(Data extracted from a collection)
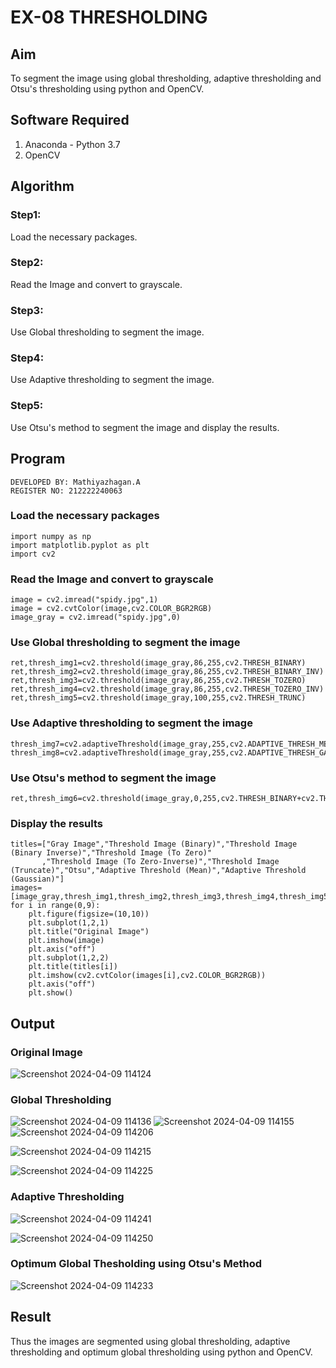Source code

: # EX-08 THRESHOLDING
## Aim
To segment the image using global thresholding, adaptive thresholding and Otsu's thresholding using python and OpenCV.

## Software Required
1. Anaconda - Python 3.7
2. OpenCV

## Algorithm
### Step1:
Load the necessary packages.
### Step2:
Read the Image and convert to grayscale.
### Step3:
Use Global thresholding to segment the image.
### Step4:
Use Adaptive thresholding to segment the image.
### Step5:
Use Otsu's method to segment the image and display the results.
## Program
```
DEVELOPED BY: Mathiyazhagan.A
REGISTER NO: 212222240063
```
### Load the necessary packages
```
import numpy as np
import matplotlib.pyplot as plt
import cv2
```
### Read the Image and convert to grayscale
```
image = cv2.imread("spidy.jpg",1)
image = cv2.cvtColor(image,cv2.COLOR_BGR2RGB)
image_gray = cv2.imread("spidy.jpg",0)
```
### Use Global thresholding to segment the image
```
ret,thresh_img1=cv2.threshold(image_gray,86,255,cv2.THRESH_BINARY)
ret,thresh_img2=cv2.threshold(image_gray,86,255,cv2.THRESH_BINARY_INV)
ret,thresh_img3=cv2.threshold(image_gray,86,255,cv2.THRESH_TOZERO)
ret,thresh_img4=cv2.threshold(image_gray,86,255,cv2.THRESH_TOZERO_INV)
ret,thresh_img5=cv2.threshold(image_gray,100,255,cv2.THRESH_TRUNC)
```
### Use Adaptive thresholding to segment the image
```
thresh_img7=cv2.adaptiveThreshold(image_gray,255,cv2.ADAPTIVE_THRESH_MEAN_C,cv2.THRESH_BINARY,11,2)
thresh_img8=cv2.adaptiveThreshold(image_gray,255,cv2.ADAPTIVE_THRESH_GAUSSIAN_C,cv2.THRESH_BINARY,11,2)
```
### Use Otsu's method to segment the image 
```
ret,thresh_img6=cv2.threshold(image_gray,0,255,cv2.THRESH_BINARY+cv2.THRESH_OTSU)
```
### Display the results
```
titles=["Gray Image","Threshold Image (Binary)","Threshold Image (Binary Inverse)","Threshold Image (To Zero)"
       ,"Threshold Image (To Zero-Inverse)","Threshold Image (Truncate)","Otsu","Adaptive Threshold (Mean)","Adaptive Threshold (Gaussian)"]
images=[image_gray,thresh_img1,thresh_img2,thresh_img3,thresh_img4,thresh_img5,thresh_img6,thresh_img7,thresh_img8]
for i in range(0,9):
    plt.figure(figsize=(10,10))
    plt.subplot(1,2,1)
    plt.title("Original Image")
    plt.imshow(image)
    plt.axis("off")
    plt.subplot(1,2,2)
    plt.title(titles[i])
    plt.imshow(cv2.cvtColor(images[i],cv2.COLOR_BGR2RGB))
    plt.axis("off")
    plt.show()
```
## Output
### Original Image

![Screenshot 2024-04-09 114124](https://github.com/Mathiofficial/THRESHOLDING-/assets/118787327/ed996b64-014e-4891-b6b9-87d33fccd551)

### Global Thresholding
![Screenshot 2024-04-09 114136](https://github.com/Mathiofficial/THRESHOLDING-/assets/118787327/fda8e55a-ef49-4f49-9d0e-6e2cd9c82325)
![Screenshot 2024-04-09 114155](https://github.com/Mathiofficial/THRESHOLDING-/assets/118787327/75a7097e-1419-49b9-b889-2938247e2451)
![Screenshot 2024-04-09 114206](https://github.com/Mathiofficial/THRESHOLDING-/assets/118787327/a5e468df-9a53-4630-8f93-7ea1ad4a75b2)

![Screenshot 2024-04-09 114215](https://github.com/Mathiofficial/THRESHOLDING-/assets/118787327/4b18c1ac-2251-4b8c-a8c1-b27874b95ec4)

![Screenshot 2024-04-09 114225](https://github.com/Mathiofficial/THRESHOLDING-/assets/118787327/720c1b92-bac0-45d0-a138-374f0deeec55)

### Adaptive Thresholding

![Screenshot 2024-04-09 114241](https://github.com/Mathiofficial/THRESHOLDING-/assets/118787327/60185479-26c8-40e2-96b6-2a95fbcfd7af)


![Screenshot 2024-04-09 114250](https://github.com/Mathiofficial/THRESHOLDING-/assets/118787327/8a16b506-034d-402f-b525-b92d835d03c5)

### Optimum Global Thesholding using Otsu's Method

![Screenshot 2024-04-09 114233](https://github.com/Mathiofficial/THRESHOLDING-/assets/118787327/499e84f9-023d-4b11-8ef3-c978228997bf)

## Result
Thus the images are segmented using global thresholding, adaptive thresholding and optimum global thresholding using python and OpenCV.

--- Problem statement ---
Would you copy every line of the entries in which "Load" appears?

--- Completed task ---
Load the necessary packages.
### Load the necessary packages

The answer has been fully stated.